I have adequately answered the question according to the offered data, and I didn't even need the list.
My neighbor's daughter has a fish at home.
Point being that there was no proviso that the list following the question was relevent at all, much less that the 'answer' must be limited to the list.
Holiday20310401;37478 wrote:I just came to wonder, how does one go about empirically proving probability?
Is it simply enough to measure the probable outcomes of a system to prove there is a probability even if all variables are accounted for?
In newtonian physics there is no probability if all variables and their influence can be accounted for.
'Probability' is no more than a mental concept, 'thoughts'. If thoughts are 'proven', so is the notion of 'probability'.
It is not possible to know all variables/possibilities, ever.
Even standing in their house, looking at the fish, not having all possible data, all possible variables/context, I can still only call the very presence of the fish right before all these senses!, a 'probability'!

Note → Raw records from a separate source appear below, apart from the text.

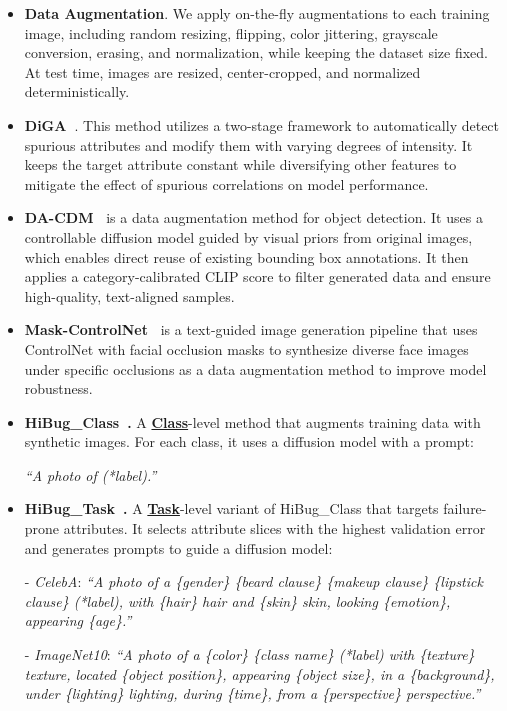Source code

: \documentclass[10pt]{article} %
\begin{document}
\begin{itemize}
\item \textbf{Data Augmentation}. We apply on-the-fly augmentations to each training image, including random resizing, flipping, color jittering, grayscale conversion, erasing, and normalization, while keeping the dataset size fixed. At test time, images are resized, center-cropped, and normalized deterministically.

\item \textbf{DiGA~\citep{zhang2024distributionally}}. This method utilizes a two-stage framework to automatically detect spurious attributes and modify them with varying degrees of intensity. It keeps the target attribute constant while diversifying other features to mitigate the effect of spurious correlations on model performance.


\item \textbf{DA-CDM~\citep{fang2024data}} is a data augmentation method for object detection. It uses a controllable diffusion model guided by visual priors from original images, which enables direct reuse of existing bounding box annotations. It then applies a category-calibrated CLIP score to filter generated data and ensure high-quality, text-aligned samples.
\item \textbf{Mask-ControlNet~\citep{huang2024data}} is a text-guided image generation pipeline that uses ControlNet with facial occlusion masks to synthesize diverse face images under specific occlusions as a data augmentation method to improve model robustness.

    \item \textbf{HiBug\_Class~\citep{chen2023hibug}.}  
    A \underline{\textbf{Class}}-level method that augments training data with synthetic images. For each class, it uses a diffusion model with a prompt:

    \textit{``A photo of (*label).''}

    \item \textbf{HiBug\_Task~\citep{chen2023hibug}.}  
    A \underline{\textbf{Task}}-level variant of HiBug\_Class that targets failure-prone attributes. It selects attribute slices with the highest validation error and generates prompts to guide a diffusion model:

    - \textit{CelebA}:  
    \textit{``A photo of a \{gender\} \{beard clause\} \{makeup clause\} \{lipstick clause\} (*label), with \{hair\} hair and \{skin\} skin, looking \{emotion\}, appearing \{age\}.''}

    - \textit{ImageNet10}:  
    \textit{``A photo of a \{color\} \{class name\} (*label) with \{texture\} texture, located \{object position\}, appearing \{object size\}, in a \{background\}, under \{lighting\} lighting, during \{time\}, from a \{perspective\} perspective.''}


\end{itemize}
\end{document}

Further, not knowing all the variables, any 'value' of probability cannot be clearly derived; a 'stone knives and bear skin' pragmatic tool that 'kindasorta' works, locally, at times...
'Probability' 'probably' is a feature of man's basic need for stability and security in an unstable and insecure world. A feature, perhaps, of emotional and psychological processes and needs. To
feel in 'control', 'prediction' is akin to 'creation', from many Perspectives.

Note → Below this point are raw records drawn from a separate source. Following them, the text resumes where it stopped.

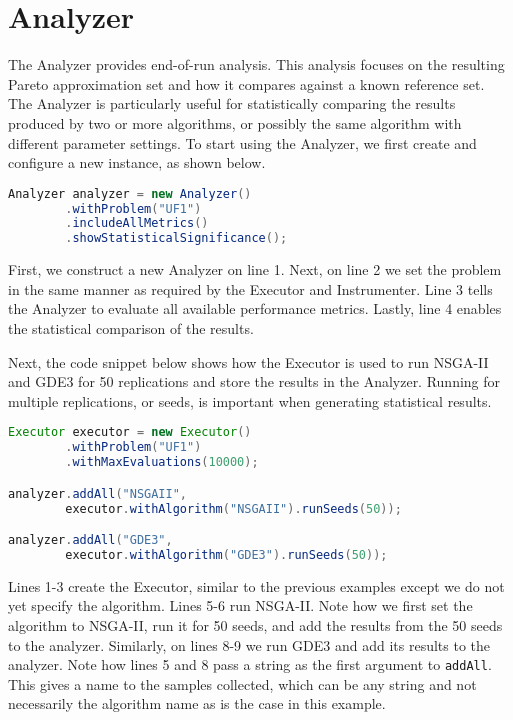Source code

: \section{Analyzer}
The Analyzer provides end-of-run analysis.  This analysis focuses on the resulting Pareto approximation set and how it compares against a known reference set.  The Analyzer is particularly useful for statistically comparing the results produced by two or more algorithms, or possibly the same algorithm with different parameter settings.  To start using the Analyzer, we first create and configure a new instance, as shown below.

\begin{lstlisting}[language=Java]
Analyzer analyzer = new Analyzer()
		.withProblem("UF1")
		.includeAllMetrics()
		.showStatisticalSignificance();
\end{lstlisting}

First, we construct a new Analyzer on line 1.  Next, on line 2 we set the problem in the same manner as required by the Executor and Instrumenter.  Line 3 tells the Analyzer to evaluate all available performance metrics.  Lastly, line 4 enables the statistical comparison of the results.

Next, the code snippet below shows how the Executor is used to run NSGA-II and GDE3 for 50 replications and store the results in the Analyzer.  Running for multiple replications, or seeds, is important when generating statistical results.

\begin{lstlisting}[language=Java]
Executor executor = new Executor()
		.withProblem("UF1")
		.withMaxEvaluations(10000);

analyzer.addAll("NSGAII",  
		executor.withAlgorithm("NSGAII").runSeeds(50));

analyzer.addAll("GDE3",
		executor.withAlgorithm("GDE3").runSeeds(50));
\end{lstlisting}

Lines 1-3 create the Executor, similar to the previous examples except we do not yet specify the algorithm.  Lines 5-6 run NSGA-II.  Note how we first set the algorithm to NSGA-II, run it for 50 seeds, and add the results from the 50 seeds to the analyzer.  Similarly, on lines 8-9 we run GDE3 and add its results to the analyzer.  Note how lines 5 and 8 pass a string as the first argument to \texttt{addAll}.  This gives a name to the samples collected, which can be any string and not necessarily the algorithm name as is the case in this example.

The necessary 'components' of the notion of 'probability math' requires the 'view' from a linear Perspective. There are many other Perspectives. The whole necessary 'relationship/interrelationship' of this to that is a feature of Perspective,
some Perspectives.
The whole notion of 'proof', itself, is a fallacy, scientifically. Science doesn't 'prove', it 'disproves'. Something that cannot YET be disproven, is TENTATIVELY accepted as a working 'theory', always available for examination and refutal, thus, 'disproof'.
Understanding what I'm saying is bound to leave you feeling disoriented and uneasy. All those emotional supports being exposed for what they are, egoic 'beliefs', 'images', not 'Omniversal Reality' but very local and temporally limited mental processes (which is, of course, part of 'Reality'), basically, a necessary and acceptable 'veil' appearing to seperate you (egoic image) from the 'horror' of the abyss....
"To escape one's illusions is to plunge headlong into chaos!" -Iota
Science/math built to support and bolster our emotional needs is always questionable in it's motives and 'beliefs'. It ain't as innocently 'objective' as the old school would (desperately) have you believe. Reality is what our tools are built to detect. The 'tools' don't 'measure' whats already 'there'. A yardstick is a feature of a 'yard'. No 'measurment device' (yardstick, eyes, etc..) no 'reality' of 'length' or 'light'.